What the task requires>
Going through the listing below, work out how many lines include "pointer" and give that number by itself.

Study material>
-.-.-
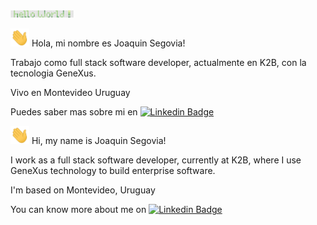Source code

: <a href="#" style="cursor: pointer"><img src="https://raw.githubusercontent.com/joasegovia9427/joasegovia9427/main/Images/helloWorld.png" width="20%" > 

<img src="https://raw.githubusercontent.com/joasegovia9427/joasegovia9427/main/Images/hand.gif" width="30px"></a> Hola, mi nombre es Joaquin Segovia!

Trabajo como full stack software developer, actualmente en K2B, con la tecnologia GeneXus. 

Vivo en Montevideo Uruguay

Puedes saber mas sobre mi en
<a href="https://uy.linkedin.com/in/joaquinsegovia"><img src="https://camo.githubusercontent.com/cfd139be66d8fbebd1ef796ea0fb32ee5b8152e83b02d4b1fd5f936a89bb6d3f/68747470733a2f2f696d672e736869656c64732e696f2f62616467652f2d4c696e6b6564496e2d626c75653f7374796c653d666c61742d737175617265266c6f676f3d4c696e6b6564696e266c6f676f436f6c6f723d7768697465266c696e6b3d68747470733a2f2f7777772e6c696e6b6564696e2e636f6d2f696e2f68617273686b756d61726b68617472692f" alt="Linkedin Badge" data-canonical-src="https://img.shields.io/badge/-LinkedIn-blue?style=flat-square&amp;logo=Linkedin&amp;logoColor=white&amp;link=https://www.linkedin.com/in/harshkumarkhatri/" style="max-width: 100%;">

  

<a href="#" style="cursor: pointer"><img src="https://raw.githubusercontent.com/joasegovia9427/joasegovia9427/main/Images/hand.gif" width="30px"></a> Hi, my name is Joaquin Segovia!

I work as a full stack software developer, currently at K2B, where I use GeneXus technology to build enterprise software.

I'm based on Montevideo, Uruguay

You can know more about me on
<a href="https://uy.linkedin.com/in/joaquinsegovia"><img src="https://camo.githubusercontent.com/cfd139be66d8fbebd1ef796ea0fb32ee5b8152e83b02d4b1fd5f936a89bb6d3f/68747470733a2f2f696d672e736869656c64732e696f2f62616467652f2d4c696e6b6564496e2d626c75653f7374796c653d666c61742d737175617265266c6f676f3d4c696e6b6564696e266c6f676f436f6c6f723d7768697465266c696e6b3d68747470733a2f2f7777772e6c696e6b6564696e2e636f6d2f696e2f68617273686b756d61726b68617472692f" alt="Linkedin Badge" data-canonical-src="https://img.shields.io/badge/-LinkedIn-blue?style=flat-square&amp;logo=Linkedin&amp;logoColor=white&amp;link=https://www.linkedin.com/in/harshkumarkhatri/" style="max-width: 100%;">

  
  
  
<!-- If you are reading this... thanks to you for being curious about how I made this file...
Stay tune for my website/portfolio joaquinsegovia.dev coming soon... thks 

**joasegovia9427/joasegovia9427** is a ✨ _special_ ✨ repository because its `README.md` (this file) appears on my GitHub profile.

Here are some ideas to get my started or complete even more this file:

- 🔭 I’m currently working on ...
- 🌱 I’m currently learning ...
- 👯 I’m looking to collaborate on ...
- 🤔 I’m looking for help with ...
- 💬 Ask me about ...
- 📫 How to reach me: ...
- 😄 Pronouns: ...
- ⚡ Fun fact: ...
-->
-.-.-
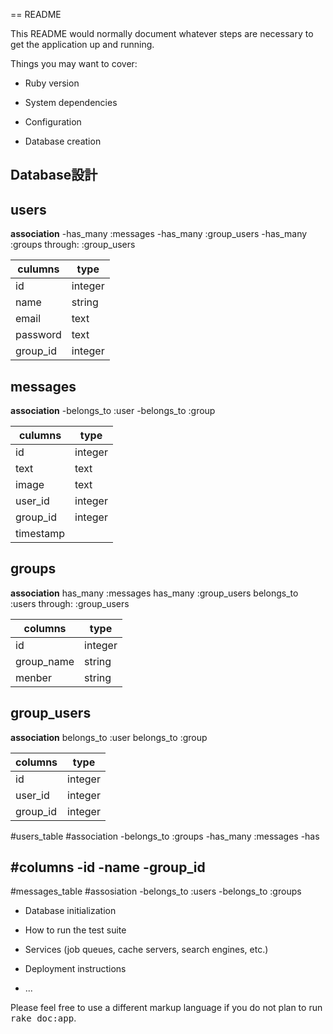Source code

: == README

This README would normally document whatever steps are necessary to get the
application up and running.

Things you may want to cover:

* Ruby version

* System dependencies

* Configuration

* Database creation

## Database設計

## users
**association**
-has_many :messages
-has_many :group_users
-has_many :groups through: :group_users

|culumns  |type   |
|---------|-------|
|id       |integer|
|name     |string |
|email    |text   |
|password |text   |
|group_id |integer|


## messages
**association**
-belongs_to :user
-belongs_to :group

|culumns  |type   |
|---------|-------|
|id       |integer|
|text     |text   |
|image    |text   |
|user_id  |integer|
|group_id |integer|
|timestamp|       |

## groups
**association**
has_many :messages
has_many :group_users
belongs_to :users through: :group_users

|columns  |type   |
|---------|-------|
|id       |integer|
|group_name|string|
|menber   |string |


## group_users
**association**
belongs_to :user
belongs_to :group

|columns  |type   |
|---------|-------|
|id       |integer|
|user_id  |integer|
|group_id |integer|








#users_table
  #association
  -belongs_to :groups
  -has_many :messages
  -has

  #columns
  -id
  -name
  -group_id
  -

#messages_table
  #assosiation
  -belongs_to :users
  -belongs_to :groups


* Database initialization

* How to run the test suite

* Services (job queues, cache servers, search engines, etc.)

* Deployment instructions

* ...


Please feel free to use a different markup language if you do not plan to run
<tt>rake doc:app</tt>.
-.-.-
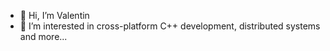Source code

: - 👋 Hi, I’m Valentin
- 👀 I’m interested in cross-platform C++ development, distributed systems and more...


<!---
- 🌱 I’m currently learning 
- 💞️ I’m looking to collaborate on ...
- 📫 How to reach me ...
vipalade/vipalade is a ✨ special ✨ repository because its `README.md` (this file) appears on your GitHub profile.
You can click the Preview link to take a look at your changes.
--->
-.-.-
Problem solution>
2